1. **State Loading**: The `Exporter` reads the existing `{channel_id}.json` (if present).
2. **Snowflake Extraction**: It extracts the `lastMessageID` from the metadata.
3. **Filtered Fetch**: It calls `fetch_message_history(after_id=last_id)`.
4. **In-Memory Merge**: New messages are appended to the existing list.
5. **Atomic Write**: The updated JSON is written back to disk, ensuring that only new delta data is fetched from the API.
### 2.2 User Profile Deduplication (`user_info.json`)
The system avoids redundant storage of user metadata (usernames, roles, colors) by using a global `user_cache` map.
- **Key**: `userID` (Snowflake).
- **Policy**: Users are added to the cache only on their first appearance in any channel's history.
- **Avatar Persistence**: User avatars are stored in a centralized `user_avatars/` directory and referenced by relative paths in the JSON schemas.
---
## 3. Special Channel Type Specifications
### 3.1 Forum Channels & Threads
Forums present a hierarchical challenge where the "starter message" and the "conversation" exist in separate contexts.
- **Forum Index (`{channel_id}.json`)**: Contains an enriched list of "starter messages" representing each thread. These entries include thread titles, applied tags, and total attachment stats (summed from the entire thread).
- **Thread Persistence**:
- **Regular Threads**: `message_backup/threads/{thread_id}.json`
- **Forum Threads**: `message_backup/{forum_id}/{thread_id}.json`
- **Starter Identification**: The system uses `thread.history(limit=1, after=snowflake(thread_id - 1))` to reliably capture the first post even if it has been edited or pinned.
---
## 4. Resilience & Error Handling
### 4.1 Permission Resilience (403 Forbidden)
The system is designed to "fail-soft" when encountering restricted content:
- **Server Level**: If the bot lacks `view_channel` or `read_message_history` globally, the backup aborts with a clear error.
- **Channel Level**: If a specific channel is restricted, the error is logged, and the system proceeds to the next channel to ensure a partial backup is still completed.
- **Asset Level**: If an emoji or sticker cannot be downloaded due to permissions, the metadata is preserved with a `null` local path.
### 4.2 Lottie Sticker Workaround
Discord's Lottie stickers (format: 3) are not supported by standard `discord.py` save methods. The system implements a bypass:
1. Extracts the internal `aiohttp` session from the client: `client.http._HTTPClient__session`.

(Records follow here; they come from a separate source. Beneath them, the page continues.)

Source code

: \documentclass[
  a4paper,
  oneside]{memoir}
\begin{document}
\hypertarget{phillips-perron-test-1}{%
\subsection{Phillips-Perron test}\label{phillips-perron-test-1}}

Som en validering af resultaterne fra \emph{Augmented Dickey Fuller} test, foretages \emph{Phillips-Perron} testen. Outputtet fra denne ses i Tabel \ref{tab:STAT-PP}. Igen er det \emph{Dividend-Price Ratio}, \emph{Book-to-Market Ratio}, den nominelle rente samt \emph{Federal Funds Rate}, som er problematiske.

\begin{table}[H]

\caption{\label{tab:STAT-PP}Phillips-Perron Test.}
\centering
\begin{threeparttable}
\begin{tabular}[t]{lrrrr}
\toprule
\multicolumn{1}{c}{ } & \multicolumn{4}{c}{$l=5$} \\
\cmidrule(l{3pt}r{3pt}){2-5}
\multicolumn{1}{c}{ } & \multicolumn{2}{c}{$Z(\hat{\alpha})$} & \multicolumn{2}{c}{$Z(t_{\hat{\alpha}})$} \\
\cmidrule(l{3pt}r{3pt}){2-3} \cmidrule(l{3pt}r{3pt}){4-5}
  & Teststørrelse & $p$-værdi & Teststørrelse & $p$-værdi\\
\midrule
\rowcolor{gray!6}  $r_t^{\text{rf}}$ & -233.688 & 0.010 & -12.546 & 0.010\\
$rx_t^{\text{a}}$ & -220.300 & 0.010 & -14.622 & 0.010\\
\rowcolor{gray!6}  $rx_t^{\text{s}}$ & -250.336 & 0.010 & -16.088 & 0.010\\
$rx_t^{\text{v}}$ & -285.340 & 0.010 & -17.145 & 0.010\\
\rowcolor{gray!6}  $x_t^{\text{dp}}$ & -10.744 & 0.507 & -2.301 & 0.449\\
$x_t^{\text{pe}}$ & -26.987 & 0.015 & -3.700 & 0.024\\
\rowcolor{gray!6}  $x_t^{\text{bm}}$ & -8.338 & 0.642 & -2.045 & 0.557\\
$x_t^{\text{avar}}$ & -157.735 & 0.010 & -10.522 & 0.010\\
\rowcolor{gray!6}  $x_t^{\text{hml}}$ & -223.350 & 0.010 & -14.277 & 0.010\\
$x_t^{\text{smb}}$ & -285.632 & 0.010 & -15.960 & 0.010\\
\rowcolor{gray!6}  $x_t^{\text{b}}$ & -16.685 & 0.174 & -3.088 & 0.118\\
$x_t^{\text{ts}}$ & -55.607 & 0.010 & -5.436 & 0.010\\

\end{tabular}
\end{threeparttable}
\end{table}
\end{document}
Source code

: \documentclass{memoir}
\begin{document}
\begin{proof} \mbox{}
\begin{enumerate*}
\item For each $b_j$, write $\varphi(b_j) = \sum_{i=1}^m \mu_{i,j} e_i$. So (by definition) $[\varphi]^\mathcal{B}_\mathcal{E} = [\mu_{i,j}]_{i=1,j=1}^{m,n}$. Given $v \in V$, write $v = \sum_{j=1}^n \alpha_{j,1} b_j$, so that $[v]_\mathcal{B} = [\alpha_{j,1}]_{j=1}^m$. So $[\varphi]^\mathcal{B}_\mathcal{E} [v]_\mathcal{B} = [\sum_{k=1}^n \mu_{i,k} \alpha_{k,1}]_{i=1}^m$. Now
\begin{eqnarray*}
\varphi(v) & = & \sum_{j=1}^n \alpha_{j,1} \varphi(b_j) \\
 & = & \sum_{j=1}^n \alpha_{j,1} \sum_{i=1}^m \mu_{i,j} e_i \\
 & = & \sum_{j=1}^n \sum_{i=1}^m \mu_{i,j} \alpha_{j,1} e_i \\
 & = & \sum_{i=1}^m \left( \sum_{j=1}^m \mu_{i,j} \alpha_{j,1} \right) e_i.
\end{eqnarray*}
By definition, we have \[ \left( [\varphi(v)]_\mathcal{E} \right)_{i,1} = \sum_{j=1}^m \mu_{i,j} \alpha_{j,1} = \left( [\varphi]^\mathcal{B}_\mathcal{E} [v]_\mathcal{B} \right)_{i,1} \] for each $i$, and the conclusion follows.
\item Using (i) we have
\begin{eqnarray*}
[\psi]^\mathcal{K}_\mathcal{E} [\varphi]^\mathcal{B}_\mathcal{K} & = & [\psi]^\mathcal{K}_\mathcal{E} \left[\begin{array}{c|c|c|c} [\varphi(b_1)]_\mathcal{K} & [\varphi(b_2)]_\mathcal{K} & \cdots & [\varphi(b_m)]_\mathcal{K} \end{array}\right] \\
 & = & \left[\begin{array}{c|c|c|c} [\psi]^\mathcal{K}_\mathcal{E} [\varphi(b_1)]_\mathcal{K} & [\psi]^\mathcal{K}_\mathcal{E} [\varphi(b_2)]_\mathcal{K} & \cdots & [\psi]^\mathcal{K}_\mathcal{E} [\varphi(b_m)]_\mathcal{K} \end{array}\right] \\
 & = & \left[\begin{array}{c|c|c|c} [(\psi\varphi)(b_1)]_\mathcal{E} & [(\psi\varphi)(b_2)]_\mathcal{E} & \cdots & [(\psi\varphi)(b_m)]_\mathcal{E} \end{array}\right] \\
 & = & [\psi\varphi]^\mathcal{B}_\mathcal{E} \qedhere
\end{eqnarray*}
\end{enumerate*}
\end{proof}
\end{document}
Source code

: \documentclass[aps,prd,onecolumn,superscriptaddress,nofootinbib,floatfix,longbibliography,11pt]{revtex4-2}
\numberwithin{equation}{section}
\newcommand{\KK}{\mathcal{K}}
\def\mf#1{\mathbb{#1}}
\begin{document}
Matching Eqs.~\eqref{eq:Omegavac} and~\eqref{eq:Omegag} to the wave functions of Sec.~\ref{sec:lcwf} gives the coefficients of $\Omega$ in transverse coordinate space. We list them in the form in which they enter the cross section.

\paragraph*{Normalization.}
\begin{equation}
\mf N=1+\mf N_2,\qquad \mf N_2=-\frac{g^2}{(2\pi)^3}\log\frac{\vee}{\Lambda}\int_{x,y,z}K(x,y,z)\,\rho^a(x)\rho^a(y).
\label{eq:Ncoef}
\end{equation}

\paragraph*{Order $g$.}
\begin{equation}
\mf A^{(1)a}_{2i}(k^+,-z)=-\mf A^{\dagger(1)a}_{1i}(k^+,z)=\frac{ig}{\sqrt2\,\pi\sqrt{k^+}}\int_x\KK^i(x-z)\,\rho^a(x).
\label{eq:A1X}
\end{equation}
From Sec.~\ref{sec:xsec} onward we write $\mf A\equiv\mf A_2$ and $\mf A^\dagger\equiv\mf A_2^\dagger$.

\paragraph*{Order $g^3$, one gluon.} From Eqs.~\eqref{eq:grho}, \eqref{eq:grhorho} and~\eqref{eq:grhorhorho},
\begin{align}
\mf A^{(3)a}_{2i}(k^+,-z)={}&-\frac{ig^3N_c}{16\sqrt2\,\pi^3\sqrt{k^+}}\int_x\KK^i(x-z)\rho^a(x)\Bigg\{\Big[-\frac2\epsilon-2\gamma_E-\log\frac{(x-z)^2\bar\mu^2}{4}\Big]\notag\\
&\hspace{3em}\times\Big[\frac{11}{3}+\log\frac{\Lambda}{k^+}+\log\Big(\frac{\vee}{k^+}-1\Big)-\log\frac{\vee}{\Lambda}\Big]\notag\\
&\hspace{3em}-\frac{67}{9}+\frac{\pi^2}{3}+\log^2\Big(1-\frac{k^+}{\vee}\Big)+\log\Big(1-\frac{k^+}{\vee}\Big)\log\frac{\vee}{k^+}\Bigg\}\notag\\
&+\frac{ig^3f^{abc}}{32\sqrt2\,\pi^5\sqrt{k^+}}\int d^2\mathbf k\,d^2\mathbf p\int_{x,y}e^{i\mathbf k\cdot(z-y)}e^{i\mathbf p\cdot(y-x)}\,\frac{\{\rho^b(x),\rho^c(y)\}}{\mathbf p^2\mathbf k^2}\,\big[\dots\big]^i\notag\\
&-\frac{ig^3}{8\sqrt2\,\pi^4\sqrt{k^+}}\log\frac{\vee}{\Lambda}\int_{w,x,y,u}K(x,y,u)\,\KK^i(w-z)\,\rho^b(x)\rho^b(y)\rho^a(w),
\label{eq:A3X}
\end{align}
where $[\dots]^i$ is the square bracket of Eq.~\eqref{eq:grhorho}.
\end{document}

2. Performs a direct `GET` request to the sticker URL.
3. Streams the raw byte data directly to a `.json` file locally.
---
## 5. Technical Schemas
### 5.1 Message Object (`_format_message`)
The internal representation of a message focuses on portability:
| Field | Type | Description |
| :--- | :--- | :--- |
| `messageID` | `String` | Original Discord Snowflake |
| `type` | `String` | Normalized type (Text, ThreadStarter, Forward, etc.) |
| `timestamp` | `ISO8601` | Created date/time |
| `isPinned` | `Boolean` | Pin status |
| `content` | `String` | Raw markdown content (or snapshot content for forwards) |
| `userID` | `String` | Reference to `user_info.json` |
| `attachments`| `Array` | List of local file references and metadata |
| `embeds` | `Array` | Raw Dicord-formatted embed objects |
| `stickers` | `Array` | List of Message Sticker objects (see below) |
| `reactions` | `Array` | List of Reaction objects |
#### Message Sticker Object
| Field | Type | Description |
| :--- | :--- | :--- |
| `id` | `String` | Sticker Snowflake ID |
| `name` | `String` | Sticker name |
| `format` | `String` | File format (PNG, APNG, LOTTIE, GIF) |
| `localPath` | `String` | Relative path to local file in `{channel_id}/` |
#### Reaction Object
| Field | Type | Description |
| :--- | :--- | :--- |
| `emoji` | `String` | String representation (`unicode` or `name:id`) |
| `count` | `Integer` | Total count of this reaction |
### 5.2 Asset Naming Logic
To prevent filename collisions (e.g., multiple files named `image.png`), the system uses a suffixing strategy:
`{filename_stem}-{snowflake_last_5}.{ext}`
Example: `sunset-54321.png`
### 5.3 `server_profile.json` Specification
| Field | Type | Description |
| :--- | :--- | :--- |
| `name` | `String` | Original Discord guild name |
| `id` | `String` | Guild Snowflake ID |
| `icon` | `String` | Relative path to local guild icon in `server_media/` |
| `banner` | `String` | Relative path to local guild banner in `server_media/` |
| `last_backup` | `ISO8601` | Timestamp of the last successful backup run |
| `ignore_channels` | `Array` | List of channel Snowflakes explicitly excluded from backup |
### 5.4 `server_roles.json` Specification (Array of objects)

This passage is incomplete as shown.